» The problem
Filter the entries beneath this task, copying only the lines that hold the word "static".
#### Data supplied
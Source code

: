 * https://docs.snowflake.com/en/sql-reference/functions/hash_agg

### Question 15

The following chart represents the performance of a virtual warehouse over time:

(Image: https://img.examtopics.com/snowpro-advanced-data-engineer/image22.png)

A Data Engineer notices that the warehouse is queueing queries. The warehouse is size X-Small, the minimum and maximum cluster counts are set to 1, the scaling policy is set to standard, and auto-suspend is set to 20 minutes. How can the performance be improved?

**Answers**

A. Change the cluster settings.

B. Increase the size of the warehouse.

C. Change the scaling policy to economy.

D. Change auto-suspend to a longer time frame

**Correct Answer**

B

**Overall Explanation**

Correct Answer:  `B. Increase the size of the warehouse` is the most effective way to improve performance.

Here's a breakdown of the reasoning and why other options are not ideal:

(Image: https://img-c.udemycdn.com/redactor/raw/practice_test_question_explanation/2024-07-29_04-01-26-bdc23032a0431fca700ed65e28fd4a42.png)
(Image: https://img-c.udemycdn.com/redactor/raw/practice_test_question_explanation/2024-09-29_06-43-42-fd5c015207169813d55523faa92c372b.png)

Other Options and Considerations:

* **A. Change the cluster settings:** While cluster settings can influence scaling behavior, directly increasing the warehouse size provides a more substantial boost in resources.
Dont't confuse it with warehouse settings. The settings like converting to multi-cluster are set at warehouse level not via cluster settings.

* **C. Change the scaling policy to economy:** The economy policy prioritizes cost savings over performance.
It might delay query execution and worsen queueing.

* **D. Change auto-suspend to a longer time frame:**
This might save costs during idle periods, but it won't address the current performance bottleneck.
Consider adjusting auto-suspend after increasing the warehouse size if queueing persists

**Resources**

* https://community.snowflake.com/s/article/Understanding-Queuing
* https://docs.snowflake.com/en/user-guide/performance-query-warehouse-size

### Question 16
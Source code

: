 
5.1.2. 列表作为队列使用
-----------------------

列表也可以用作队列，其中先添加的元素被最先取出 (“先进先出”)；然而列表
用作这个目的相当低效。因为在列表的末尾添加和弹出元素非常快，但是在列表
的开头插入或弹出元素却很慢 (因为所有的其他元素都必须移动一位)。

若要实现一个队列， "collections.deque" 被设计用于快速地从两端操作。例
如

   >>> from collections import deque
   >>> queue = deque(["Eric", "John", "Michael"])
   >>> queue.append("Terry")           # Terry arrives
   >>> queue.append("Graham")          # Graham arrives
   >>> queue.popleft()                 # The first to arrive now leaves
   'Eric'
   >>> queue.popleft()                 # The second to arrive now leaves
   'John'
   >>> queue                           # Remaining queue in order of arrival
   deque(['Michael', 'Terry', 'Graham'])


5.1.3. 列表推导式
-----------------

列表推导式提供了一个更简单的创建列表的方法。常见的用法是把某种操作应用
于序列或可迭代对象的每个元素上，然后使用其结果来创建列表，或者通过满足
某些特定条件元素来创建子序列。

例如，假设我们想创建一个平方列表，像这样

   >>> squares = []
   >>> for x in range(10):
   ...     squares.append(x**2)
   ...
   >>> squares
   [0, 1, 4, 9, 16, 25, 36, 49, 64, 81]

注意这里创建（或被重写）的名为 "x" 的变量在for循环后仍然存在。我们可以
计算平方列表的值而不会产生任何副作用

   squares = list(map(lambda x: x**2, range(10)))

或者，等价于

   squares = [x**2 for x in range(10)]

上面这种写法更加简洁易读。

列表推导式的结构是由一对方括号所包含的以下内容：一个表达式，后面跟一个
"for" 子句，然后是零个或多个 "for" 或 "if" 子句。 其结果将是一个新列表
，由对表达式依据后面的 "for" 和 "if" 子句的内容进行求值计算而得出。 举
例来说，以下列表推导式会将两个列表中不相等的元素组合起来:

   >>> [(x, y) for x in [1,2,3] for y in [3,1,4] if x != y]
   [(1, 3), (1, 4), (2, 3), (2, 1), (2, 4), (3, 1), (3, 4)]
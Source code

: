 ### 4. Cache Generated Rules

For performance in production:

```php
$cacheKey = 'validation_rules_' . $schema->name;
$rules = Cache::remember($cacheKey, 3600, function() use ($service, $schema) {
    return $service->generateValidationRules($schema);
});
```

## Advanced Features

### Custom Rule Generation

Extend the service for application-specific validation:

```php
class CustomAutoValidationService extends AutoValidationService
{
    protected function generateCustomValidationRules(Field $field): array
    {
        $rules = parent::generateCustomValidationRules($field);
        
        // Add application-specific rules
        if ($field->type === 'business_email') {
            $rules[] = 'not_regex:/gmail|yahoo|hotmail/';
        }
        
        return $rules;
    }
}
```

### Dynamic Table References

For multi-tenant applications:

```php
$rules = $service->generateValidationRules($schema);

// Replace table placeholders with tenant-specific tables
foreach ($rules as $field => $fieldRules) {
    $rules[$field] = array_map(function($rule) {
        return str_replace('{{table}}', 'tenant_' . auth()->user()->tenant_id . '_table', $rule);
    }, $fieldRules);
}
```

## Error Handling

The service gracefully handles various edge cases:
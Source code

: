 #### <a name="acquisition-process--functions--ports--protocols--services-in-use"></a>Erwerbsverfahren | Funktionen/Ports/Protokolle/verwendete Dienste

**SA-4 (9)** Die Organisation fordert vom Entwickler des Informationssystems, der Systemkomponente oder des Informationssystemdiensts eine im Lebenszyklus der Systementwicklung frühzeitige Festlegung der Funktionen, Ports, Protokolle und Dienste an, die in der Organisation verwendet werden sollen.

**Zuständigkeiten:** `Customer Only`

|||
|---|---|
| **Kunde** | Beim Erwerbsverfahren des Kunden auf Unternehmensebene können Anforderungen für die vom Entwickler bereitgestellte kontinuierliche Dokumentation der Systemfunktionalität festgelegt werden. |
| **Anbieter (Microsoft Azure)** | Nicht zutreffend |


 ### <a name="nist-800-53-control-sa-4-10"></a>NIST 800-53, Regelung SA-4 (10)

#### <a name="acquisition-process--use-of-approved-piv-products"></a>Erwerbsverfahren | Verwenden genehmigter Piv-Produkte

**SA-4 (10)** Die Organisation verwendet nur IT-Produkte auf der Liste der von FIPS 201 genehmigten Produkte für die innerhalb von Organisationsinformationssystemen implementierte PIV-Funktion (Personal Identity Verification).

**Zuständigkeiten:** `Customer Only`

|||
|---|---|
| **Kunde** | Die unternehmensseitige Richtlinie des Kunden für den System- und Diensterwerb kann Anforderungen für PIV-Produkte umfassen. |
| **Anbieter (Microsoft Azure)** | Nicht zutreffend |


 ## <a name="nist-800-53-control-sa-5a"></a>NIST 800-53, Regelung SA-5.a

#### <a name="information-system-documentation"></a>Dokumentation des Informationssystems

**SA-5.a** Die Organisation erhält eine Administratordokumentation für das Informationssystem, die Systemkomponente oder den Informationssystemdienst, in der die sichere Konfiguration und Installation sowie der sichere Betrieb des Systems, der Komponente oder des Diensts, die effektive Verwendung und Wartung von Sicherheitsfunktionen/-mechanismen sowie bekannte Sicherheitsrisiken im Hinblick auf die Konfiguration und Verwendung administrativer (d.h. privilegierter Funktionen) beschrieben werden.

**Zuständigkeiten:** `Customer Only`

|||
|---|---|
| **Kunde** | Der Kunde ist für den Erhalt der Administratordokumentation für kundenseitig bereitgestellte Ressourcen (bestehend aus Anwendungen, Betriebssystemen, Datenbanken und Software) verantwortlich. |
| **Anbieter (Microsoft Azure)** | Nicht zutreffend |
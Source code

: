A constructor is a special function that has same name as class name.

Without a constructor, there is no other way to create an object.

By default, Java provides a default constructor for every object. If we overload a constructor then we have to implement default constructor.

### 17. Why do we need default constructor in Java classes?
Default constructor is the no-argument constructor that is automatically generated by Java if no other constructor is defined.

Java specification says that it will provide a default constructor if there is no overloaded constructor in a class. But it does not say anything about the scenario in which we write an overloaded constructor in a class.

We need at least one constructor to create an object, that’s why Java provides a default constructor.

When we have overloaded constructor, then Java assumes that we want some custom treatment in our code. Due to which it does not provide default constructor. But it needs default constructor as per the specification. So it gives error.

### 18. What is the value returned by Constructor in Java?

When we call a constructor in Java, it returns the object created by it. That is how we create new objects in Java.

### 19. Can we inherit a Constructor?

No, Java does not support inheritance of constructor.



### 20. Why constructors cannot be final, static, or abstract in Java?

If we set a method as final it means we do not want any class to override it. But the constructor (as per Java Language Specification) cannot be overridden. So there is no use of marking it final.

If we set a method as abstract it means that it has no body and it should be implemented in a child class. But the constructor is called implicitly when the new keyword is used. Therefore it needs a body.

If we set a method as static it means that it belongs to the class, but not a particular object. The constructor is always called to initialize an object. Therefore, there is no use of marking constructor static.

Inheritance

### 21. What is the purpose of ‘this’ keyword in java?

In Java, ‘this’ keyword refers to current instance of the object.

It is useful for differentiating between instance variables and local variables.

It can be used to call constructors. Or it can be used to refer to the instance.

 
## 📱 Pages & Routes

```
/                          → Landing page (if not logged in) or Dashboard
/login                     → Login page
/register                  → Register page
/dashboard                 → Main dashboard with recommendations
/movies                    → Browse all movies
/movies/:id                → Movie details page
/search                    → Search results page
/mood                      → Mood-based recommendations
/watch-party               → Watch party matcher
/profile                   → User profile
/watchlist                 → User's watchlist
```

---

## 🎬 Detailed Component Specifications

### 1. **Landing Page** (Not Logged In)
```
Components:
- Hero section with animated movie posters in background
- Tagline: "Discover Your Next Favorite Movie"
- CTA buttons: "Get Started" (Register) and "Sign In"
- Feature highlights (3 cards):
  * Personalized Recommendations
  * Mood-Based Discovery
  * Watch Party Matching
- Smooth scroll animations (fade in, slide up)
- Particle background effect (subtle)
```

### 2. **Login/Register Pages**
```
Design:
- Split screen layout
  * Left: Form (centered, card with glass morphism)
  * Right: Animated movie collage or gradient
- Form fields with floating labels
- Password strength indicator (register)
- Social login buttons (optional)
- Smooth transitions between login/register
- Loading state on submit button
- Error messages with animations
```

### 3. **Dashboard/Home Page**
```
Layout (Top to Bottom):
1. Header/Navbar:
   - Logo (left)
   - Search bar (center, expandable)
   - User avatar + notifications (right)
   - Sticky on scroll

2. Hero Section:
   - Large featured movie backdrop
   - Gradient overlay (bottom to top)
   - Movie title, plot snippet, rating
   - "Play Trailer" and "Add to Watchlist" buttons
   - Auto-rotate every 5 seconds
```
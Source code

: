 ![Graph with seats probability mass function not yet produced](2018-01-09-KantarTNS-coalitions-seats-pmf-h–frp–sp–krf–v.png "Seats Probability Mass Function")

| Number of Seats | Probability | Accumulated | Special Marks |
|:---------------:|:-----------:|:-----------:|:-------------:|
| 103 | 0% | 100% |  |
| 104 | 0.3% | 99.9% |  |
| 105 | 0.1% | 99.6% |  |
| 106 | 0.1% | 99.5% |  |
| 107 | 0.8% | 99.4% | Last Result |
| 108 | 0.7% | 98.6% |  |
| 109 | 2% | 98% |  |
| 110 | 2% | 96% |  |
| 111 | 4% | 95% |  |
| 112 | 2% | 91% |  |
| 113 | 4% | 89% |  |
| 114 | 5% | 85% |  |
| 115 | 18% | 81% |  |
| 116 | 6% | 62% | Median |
########
» Exercise result
### 20. Why constructors cannot be final, static, or abstract in Java?
If we set a method as static it means that it belongs to the class, but not a particular object. The constructor is always called to initialize an object. Therefore, there is no use of marking constructor static.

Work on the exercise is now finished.